In my article in Monday’s Times, “To Aim Ads, Web Is Keeping Closer Eye on What You Click,” I worked with comScore to develop a new measure for Web companies: how much data they can collect from users.
On the Internet, companies are typically ranked by how many different people visit their sites in a given month. And when Microsoft announced its $41 billion bid for Yahoo, comScore and Nielsen Online promptly put out estimates counting how many people would be in the merged company’s total audience.
But audience size is not everything in the online world. Advertisers increasingly want media companies to find their most likely customers and show their ads only to those people, rather than to the site’s entire audience.
Such targeted advertising requires data, so there’s a good argument to be made that we can spot the companies that will lead the pack in online advertising by looking at the depth of data that large media companies can collect about each of their Web visitor. Here is some more detail about the methodology comScore and I came up with:
The comScore study tallied five types of “data collection events” on the Internet for 15 large media companies. Four of these events are actions that occur on the sites the media companies run: Pages displayed, search queries entered, videos played, and advertising displayed. Each time one of those four things occurs, there is a conversation between the user’s computer and the server of the company that owns the site or serves the ad.
The fifth area that comScore looked at was ads served on pages anywhere on the Web by advertising networks owned by the media companies. These include text ads provided by Google’s AdSense network, for example, and display ads from AOL’s Advertising.com unit. Ad networks add the ability for these companies to note where you are on other Web sites when they serve you an ad. Google, for example, can note that your Internet Protocol address is on Kelly Blue Book, if it serves you an AdSense ad there.
So each time one of these five things occur, it is an “data collection event.” The data that is transferred varies for each.
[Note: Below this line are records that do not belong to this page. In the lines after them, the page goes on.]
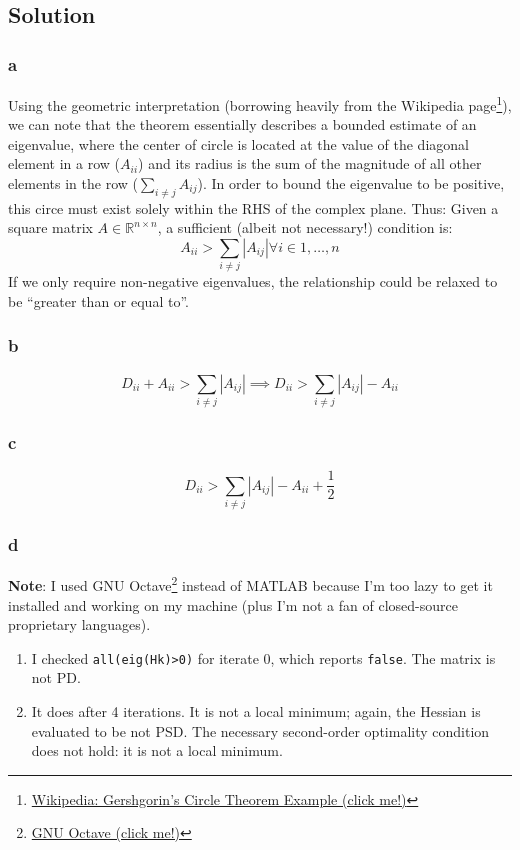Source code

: \documentclass[11pt]{report}
\theoremstyle{definition}
\begin{document}
\subsection*{Solution}
\subsubsection*{a}
Using the geometric interpretation (borrowing heavily from the Wikipedia page\footnote{
	\href{https://en.wikipedia.org/wiki/Gershgorin_circle_theorem\#Example}
	{Wikipedia: Gershgorin's Circle Theorem Example (click me!)}
}), we can note that the theorem essentially describes a bounded estimate of an
eigenvalue, where the center of circle is located at the value of the diagonal
element in a row ($A_{ii}$) and its radius is the sum of the magnitude of all
other elements in the row ($\sum_{i\neq j}A_{ij}$). In order to bound the
eigenvalue to be positive, this circe must exist solely within the RHS of the
complex plane. Thus: Given a square matrix $A\in\mathbb{R}^{n\times n}$, a
sufficient (albeit not necessary!) condition is:
\[ A_{ii} > \sum_{i\neq j}|A_{ij}| \forall i \in 1,\ldots,n \]
If we only require non-negative eigenvalues, the relationship could be relaxed
to be ``greater than or equal to''.

\subsubsection*{b}
\[
	D_{ii} + A_{ii} > \sum_{i\neq j}|A_{ij}|
	\implies D_{ii} > \sum_{i\neq j}|A_{ij}| - A_{ii}
\]

\subsubsection*{c}
\[
	D_{ii} > \sum_{i\neq j}|A_{ij}| - A_{ii} + \frac{1}{2}
\]
\subsubsection*{d}
\textbf{Note}: I used GNU Octave\footnote{\href{https://octave.org/}{GNU Octave (click me!)}}
instead of MATLAB because I'm too lazy to get it installed and working on my machine (plus
I'm not a fan of closed-source proprietary languages).
\begin{enumerate}
	\item I checked \lstinline{all(eig(Hk)>0)} for iterate 0, which reports
	      \lstinline{false}. The matrix is not PD.
	\item It does after 4 iterations. It is not a local minimum; again, the
	      Hessian is evaluated to be not PSD. The necessary second-order optimality
	      condition does not hold: it is not a local minimum.
\end{enumerate}



\end{document}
Typically, Web company receives information about the type of page the user is looking at, the user’s I.P. address (which sometimes has clues to the user’s location), and for advertising, the content of the ad. Most Web sites and advertising networks place cookies on users’ browsers, allowing them to recognize each time they interact with that user in the future. Cookies themselves don’t identify the name of users, but if users register with a Web site, their identities can be linked to their cookies.
When all these data collection events are combined for users in the United States in December 2007, Yahoo had the potential to gather data, through 400 billion events in the month. Time Warner, which includes AOL, was second, with about 100 billion events. Google was not too far behind with 91 billion.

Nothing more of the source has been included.